Hal ini yang akhirnya membuat sosok Wafda semakin merasakan kenyamanan di dunia seni peran. Karena bagi ia, dunia seni peran seakan mengajarkan mengenai kehidupan orang lain yang belum pernah diketahui sebelumnya. Bahkan, ia mengakui bila dunia seni peran yang membuat ia menjadi lebih mengenal hidup, menghargai dirinya sendiri sampai tertata dengan lebih baik.
“(Lebih memilih) akting, karena selama ini akting yang menghidupiku. Artinya aku bisa jadi kenal hidup itu karena seni peran. Tadinya Wafda ini orang yang mungkin bodo amat, nggak peduli. Semakin ke sini, gua jadi kayak punya empati, tahu yang namanya, ‘Gila jadi dia Ini enggak gampang loh’, jadi tukang nasi goreng nih yang mungkin satu porsi itu dia hanya untung dua, tiga ribu perak, tapi dia bisa masaknya itu wah semangat, ngelap keringatnya, karena ada yang menanti 3000 itu di rumah jadi ke situ berpikirnya sekarang,” lanjutnya,
“Artinya kita enggak bisa judge orang dari apa yang kita lihat. Hasilnya orang beda-beda, ada yang mungkin dia berhasil ‘Untung gua dulu nggak milih ini ya’, ‘Untung gua dulu gini’,itu kan suatu keberhasilan sebenarnya, bukan dilihat dari udah punya ini sekarang, punya ini, nggak. Tapi kalau dulu salah pilih kayaknya ‘Lu hancur deh, lu nggak di sini hari ini’, yang gitu-gitu loh. Itu suatu keberhasilan lebih kayak jadi aku menghargai diriku, yang tadinya mungkin nggak terima keadaan segala macam, banyak protes, nah begitu aku masuk ke dunia seni peran ini, aku jadi kenal itu, jadi ya alhamdulillah tertata hidupku,” jelasnya.
12 tahun berkarya di dunia seni peran, sosok Wafda masih belum puas untuk berkarya. Namun kali ini ia mengaku tidak ingin selama nya berkarya di dunia seni peran karena ia sudah mengatakan kepada para sahabat, istri dan keluarga bila di usia 40 tahun ia akan mencoba sebuah profesi baru sebagai seorang developer.
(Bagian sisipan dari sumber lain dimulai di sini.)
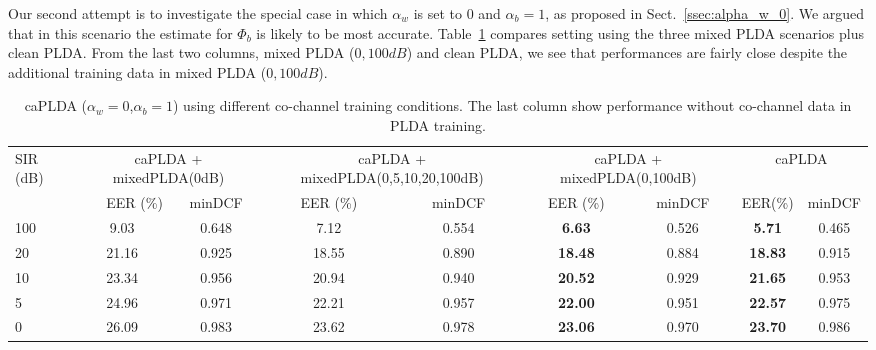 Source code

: Our second attempt is to investigate the special case in which $\alpha_w$ is set to $0$ and $\alpha_b=1$, as proposed in Sect.~\ref{ssec:alpha_w_0}. 
We argued that in this scenario the estimate for $\Phi_b$ is likely to be most accurate. 
Table~\ref{tbl:alpha_w_0} compares setting using the three mixed PLDA scenarios plus clean PLDA. 
From the last two columns, mixed PLDA ($0, 100dB$) and clean PLDA, we see that performances are fairly close despite the additional training data in mixed PLDA ($0,100dB$). 

\begin{table}[h!]
	\small
	\centering
	\resizebox{\textwidth}{!}
	{
	\begin{tabular}{|l|c|c|c|c|c|c|c|c|c|c|c|}
		\hline
		\multirow{2}{*}{SIR (dB)} & \multicolumn{3}{c|}{caPLDA + mixedPLDA(0dB)}          & \multicolumn{3}{c|}{caPLDA + mixedPLDA(0,5,10,20,100dB)}  & \multicolumn{3}{c|}{caPLDA + mixedPLDA(0,100dB)}             & \multicolumn{2}{c|}{caPLDA} \\ \cline{2-12} 
		& \multicolumn{2}{r|}{EER (\%)} & minDCF         & \multicolumn{2}{c|}{EER (\%)} & minDCF             & \multicolumn{2}{c|}{EER (\%)}       & minDCF          & EER(\%)               & minDCF       \\ \hline
		100                       & \multicolumn{2}{c|}{9.03}     & 0.648          & \multicolumn{2}{c|}{7.12}     & 0.554              & \multicolumn{2}{c|}{\textbf{6.63}}  & 0.526           & \textbf{5.71}         & 0.465        \\ \hline
		20                        & \multicolumn{2}{c|}{21.16}    & 0.925          & \multicolumn{2}{c|}{18.55}    & 0.890              & \multicolumn{2}{c|}{\textbf{18.48}} & 0.884           & \textbf{18.83}        & 0.915        \\ \hline
		10                        & \multicolumn{2}{c|}{23.34}    & 0.956          & \multicolumn{2}{c|}{20.94}    & 0.940              & \multicolumn{2}{c|}{\textbf{20.52}} & 0.929           & \textbf{21.65}        & 0.953        \\ \hline
		5                         & \multicolumn{2}{c|}{24.96}    & 0.971          & \multicolumn{2}{c|}{22.21}    & 0.957              & \multicolumn{2}{c|}{\textbf{22.00}} & 0.951           & \textbf{22.57}        & 0.975        \\ \hline
		0                         & \multicolumn{2}{c|}{26.09}    & 0.983          & \multicolumn{2}{c|}{23.62}    & 0.978              & \multicolumn{2}{c|}{\textbf{23.06}} & 0.970           & \textbf{23.70}        & 0.986        \\ \hline
	\end{tabular}
	}
	\caption{caPLDA ($\alpha_w=0$,$\alpha_b=1$) using different co-channel training conditions. The last column show performance without co-channel data in PLDA training.}
	\label{tbl:alpha_w_0}
\end{table}



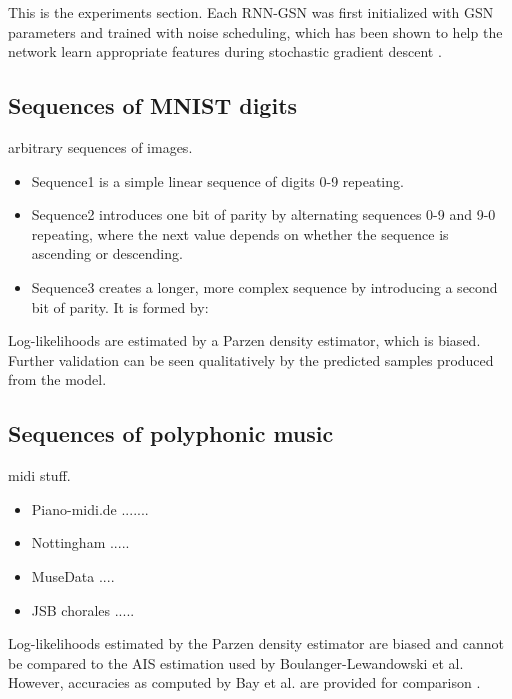 This is the experiments section.
Each RNN-GSN was first initialized with GSN parameters and trained with noise scheduling, which has been shown to help the network learn appropriate features during stochastic gradient descent \cite{noise_schedule}.
\subsection{Sequences of MNIST digits}
	arbitrary sequences of images.
	\begin{itemize}
		\item Sequence1 is a simple linear sequence of digits 0-9 repeating.
		\item Sequence2 introduces one bit of parity by alternating sequences 0-9 and 9-0 repeating, where the next value depends on whether the sequence is ascending or descending.
		\item Sequence3 creates a longer, more complex sequence by introducing a second bit of parity. It is formed by:
	\end{itemize}
	
Log-likelihoods are estimated by a Parzen density estimator, which is biased. Further validation can be seen qualitatively by the predicted samples produced from the model.

\subsection{Sequences of polyphonic music}
	midi stuff.
	\begin{itemize}
		\item Piano-midi.de .......
		\item Nottingham .....
		\item MuseData ....
		\item JSB chorales .....
	\end{itemize}
	
Log-likelihoods estimated by the Parzen density estimator are biased and cannot be compared to the AIS estimation used by Boulanger-Lewandowski et al. However, accuracies as computed by Bay et al. are provided for comparison \cite{bay}.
Hal ini sudah menjadi bayangan Wafda sejak lama sehingga ia sudah mulai menabung untuk mewujudkan impiannya itu.
“Aku sih selalu bilang gitu ya kayak sama teman, atau sama istri di rumah, sama nyokap, umur 40 sih kayaknya gue mau jadi developer. Maksudnya, iya jual beli properti. Kayak gue selalu bilang membayangkan kayak gue pengen kayak Pak haji-pak haji yang di rumah tuh sarungan aja gitu, terus ‘Weh mana?’ ‘Oh iya ada tanah nih di sini’, ya pengennya gitu. Jadi sekarang ya kita coba menuju ke sana tahapnya nabung, kumpulin, ada aset yang bisa dibeli, beli,” tuturnya.
Tetapi Wafda menjelaskan bila ia tidak akan meninggalkan dunia seni peran yang sudah membesarkan namanya itu. Malahan ia merasa akan lebih merdeka untuk berkarya karena sudah tidak ada beban yang harus dipikirkan selain itu ia merasa akan lebih baik jika ada unsur lain yang bisa membantunya menopangnya selain berkarya di dunia seni peran.
“Justru semakin merdeka kita bermain. Kalau buat aku ini penting buat seniman, nggak tahu ya maksudnya, maaf kalau salah. Cuman menurutku kayaknya kalau kita berkesenian itu masih ada yang mengganggu pikiran kita, soal dapur, apa segala macam kayaknya tuh nggak akan merdeka deh kalau main, nggak akan lepas deh. Katakan misalnya pelukis, kalau bisa lu di ruangan itu berhari-hari, mungkin berbulan-bulan, tanpa lu mikirin ‘Aduh anak belum makan’, ‘Aduh besok bayar cicilan’. Kayaknya itu akan mengganggu si karya itu gitu,” katanya.
“Nah justru kenapa aku pengen cari sesuatu yang bisa aku pikirin, aku sibukin di luar seni peran ini ya untuk menopang aku berakting ini. Artinya aku main bisa lepas, aku bisa cari project-project yang mungkin dari segi pembayaran misalnya nggak sesuai rate, misalnya, nggak apa-apa tapi ceritanya, misinya apa segala macam gua bisa sampaikan, misinya bagus banget, ya itu sih,” tutupnya.